それだけでは無かった。長男、次男、長女、次女も居たのだ。サロとオロはなぜか通常の人間より長生きだったため子が先に旅立っていたのだ。約十年ぶりの再会となった。
「お前ら……」
「「お父さん!!」」
――私が連れて来た
ジャブダルが連れて来たのだ。
――もしよければ南の島国に力を貸してくれないか。お前らの子孫が南に向かっているのだ。
その声にしばらく考えたのちにサロが重い口をあげた。
「やります」
――わしゃうれしいぞ
サロが見た島国の光景はロロに似た呪術師が暗躍している場面だった。好き勝手に天空から矛を出してかき混ぜて島まで作っているではないか!
「ちょっといたずらしてやろうぜ?」
そういって掌に焔を載せる。その焔が島に落ちていく。あるところは燃えたあとに豊かな大地となった。サロが居るシベリアとは対岸の地だ。あるところは針葉樹林と樹木が違う境目のところであった。ここにはサロ城並みとは言えないが樹木で出来た都市として生まれ変わる。

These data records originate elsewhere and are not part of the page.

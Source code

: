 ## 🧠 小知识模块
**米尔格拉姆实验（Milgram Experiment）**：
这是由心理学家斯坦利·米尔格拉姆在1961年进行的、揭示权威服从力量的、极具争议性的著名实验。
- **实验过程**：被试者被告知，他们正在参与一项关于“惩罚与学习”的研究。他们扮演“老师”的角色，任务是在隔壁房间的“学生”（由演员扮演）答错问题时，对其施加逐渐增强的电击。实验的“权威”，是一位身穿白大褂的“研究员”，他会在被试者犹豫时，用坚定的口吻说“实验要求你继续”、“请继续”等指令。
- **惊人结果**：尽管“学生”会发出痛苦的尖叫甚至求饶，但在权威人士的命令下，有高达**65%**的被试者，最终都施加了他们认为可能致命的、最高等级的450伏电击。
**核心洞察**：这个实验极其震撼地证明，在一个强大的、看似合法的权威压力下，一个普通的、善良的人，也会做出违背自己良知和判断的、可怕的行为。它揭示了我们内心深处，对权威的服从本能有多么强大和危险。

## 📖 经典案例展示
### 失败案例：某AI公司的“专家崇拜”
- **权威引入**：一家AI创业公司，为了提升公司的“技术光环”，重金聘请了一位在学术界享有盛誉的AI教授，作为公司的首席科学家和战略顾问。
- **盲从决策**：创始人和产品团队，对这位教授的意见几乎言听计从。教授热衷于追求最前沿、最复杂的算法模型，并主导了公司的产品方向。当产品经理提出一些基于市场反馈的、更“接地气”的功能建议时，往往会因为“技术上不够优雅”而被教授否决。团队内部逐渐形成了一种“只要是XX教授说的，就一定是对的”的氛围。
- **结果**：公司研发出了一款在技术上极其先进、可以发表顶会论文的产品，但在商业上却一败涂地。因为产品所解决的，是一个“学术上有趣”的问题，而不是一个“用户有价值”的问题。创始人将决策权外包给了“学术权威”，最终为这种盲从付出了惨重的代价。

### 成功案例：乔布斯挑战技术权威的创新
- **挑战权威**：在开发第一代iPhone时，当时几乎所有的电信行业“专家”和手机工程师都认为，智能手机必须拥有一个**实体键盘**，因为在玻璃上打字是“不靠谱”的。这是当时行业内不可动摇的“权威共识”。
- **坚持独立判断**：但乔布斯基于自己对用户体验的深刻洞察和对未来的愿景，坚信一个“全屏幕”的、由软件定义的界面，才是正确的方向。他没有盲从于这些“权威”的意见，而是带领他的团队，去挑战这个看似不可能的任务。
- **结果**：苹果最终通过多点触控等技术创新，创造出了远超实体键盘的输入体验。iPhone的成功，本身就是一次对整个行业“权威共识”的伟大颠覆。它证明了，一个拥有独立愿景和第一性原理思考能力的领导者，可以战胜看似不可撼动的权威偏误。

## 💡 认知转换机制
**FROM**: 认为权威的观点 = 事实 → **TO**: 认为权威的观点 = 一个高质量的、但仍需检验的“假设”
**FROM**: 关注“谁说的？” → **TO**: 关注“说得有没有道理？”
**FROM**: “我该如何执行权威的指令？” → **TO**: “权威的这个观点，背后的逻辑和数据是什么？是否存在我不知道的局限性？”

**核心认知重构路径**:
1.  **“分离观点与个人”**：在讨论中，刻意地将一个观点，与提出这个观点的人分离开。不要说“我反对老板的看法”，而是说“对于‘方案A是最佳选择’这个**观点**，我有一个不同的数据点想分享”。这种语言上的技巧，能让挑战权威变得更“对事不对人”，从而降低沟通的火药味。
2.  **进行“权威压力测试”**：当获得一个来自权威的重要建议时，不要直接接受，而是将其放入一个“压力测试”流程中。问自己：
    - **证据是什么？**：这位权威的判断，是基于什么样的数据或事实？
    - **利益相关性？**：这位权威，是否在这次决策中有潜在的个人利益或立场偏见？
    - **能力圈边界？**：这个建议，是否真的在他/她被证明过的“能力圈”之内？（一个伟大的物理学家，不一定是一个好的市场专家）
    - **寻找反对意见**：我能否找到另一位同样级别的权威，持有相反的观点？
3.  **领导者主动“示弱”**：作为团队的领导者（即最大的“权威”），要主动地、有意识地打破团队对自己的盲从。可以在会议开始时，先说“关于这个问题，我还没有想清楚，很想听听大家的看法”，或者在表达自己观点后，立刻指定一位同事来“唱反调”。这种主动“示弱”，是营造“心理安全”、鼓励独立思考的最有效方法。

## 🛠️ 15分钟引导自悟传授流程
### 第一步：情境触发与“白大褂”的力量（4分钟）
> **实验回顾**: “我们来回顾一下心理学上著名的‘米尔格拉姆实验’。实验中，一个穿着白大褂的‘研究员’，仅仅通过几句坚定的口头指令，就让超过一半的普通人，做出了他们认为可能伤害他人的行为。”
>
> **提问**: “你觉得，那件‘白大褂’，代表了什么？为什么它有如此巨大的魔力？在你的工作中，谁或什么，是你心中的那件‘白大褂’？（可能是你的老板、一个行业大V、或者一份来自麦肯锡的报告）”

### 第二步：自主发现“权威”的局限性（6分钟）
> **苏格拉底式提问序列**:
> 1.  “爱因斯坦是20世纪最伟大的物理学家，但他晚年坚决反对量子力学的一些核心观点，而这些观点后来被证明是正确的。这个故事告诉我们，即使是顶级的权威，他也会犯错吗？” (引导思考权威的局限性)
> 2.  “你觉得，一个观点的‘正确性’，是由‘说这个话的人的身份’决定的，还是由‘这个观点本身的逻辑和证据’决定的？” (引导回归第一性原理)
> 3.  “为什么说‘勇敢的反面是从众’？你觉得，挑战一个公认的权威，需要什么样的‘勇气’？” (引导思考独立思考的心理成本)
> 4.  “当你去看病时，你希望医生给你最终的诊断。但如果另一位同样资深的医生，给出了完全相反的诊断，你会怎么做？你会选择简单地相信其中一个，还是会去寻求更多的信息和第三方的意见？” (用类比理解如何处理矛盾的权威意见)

「とーちゃんすごい!! 本当に『魔王』だったんだね」
「まーな」
子どもたちはびっくりする。サロが魔王時代だった頃の姿を彼らは知らない。
「お前たち、暗躍してる奴と戦いたくはねえか?」
「うん!」
「決まりだな。この豊かな大地が俺の物語の第二章だぜ」
そう、まだ終わらないぜ俺たちの物語。
「オロ」
「何よ、サロ」
オロも十一歳のお四天王時代の姿に戻っていた。
「お前は半島に向かってる民を守ってくれないか」
「もちろん!」
◆
魔王城の文明はさらにに高齢化しながら滅びの道を向かうことになる。天寿を全うした魔族は元の精霊体に戻ってしまう。魔族同士での結婚を行えば子も魔族になるがいかんせん限界があった。そこで偉大なるサロの冒険の話を石板に刻むこととなった。石板はキラの墓の横に置かれることとなった。誰かにここにあった物語を後世に伝えるために。もう文字を操れるものも少ない。幸い魔法で石を削って文字を掘ることが出来た。
やがて……持っていた文字は失われ、シベリアの諸部族は元の原始生活に戻る。原始生活に抵抗を持った者は南下することとなった。
物語は終わらない。次なる章へ進む。